SQL Plan Execution FlameGraphs with Loop and Row Counts

Back in 2018 I wrote about how to apply Brendan Gregg’s FlameGraphs for visualizing SQL plan execution time ¹, using the plan node-level context and timing data that some database engines provide.

This approach is not designed to replace the traditional plan display methods that are packed with lots of additional metrics and details. Nevertheless, in case of large execution plans, SQL plan flamegraphs give you a quick overview of both the plan structure, tables and operations involved and where (in which plan subtrees) most of the plan execution time is spent.

An image from the previous post is here:

Oracle SQL Plan FlameGraph

In the previous article I didn’t add any more interesting metrics to the graph, other than the plan node level total execution time consumption that was visualized as the “flame bar” width itself.
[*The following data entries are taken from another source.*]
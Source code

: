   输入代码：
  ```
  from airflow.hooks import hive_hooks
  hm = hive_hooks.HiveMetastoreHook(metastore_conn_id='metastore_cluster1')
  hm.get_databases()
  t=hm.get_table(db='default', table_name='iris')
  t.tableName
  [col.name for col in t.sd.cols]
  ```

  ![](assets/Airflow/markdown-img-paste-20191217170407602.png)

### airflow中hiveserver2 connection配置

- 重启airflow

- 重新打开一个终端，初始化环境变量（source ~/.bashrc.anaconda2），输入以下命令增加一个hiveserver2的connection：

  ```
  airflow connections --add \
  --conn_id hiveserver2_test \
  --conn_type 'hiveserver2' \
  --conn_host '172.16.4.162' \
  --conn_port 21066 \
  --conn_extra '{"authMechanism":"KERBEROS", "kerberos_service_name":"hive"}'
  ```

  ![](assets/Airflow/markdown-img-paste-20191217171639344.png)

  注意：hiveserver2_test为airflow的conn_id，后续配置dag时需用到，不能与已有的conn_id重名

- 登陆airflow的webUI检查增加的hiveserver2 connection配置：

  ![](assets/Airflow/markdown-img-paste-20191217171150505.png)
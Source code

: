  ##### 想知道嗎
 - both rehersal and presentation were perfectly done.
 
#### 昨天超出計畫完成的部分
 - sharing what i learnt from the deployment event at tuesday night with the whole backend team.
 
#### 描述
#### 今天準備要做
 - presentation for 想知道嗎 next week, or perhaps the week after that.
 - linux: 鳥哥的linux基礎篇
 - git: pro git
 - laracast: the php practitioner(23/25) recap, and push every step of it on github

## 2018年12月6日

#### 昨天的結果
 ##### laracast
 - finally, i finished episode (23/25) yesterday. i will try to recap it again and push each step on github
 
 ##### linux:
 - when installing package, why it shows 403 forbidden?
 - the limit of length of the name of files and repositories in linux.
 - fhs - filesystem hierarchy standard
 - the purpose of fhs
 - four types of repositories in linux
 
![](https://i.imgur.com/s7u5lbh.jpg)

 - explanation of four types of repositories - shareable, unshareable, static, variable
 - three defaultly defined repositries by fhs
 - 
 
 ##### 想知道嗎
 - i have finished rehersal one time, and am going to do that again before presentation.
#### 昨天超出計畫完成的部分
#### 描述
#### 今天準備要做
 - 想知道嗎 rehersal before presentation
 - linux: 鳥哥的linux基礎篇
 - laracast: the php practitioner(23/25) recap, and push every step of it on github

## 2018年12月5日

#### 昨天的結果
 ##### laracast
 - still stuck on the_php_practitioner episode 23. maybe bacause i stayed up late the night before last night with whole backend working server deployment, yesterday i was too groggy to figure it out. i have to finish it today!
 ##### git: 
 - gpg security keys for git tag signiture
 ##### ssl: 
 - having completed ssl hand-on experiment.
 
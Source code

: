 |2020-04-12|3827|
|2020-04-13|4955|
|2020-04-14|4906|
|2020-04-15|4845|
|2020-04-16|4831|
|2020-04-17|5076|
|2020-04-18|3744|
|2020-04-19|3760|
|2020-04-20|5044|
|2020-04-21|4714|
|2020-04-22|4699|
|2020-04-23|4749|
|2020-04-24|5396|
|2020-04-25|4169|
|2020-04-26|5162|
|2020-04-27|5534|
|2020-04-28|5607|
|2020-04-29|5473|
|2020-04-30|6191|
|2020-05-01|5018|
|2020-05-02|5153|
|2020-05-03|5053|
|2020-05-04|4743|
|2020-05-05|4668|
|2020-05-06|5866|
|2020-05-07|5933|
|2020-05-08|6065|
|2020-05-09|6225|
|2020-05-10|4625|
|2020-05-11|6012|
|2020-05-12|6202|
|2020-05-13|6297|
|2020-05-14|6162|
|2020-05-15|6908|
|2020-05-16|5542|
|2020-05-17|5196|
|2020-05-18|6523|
I queried these values from the database, with additional useful context, like execution plan node ID, plan operation type and table/index names when relevant.

But this doesn’t give you an answer to the immediately following question, when troubleshooting time or resource consumption:

If an operation consumed a lot of time, then how many times was it invoked?

This can be easily answered - both Oracle and Postgres provide this info already, so it was a pretty small change to make to my Oracle script. I just uploaded a new version of sqlflame.sql (for Oracle) into my TPT repo. I just appended the starts=X field into each flamebar’s text. “Starts” in Oracle terminology is the same thing as “loops” in Postgres plan output. And while I was at it, I added each plan node’s “produced rows” rows=N field to the output too. After all, the number of rows produced by a plan node greatly affects how much work has to be done elsewhere, in subsequent stages of the plan’s dataflow.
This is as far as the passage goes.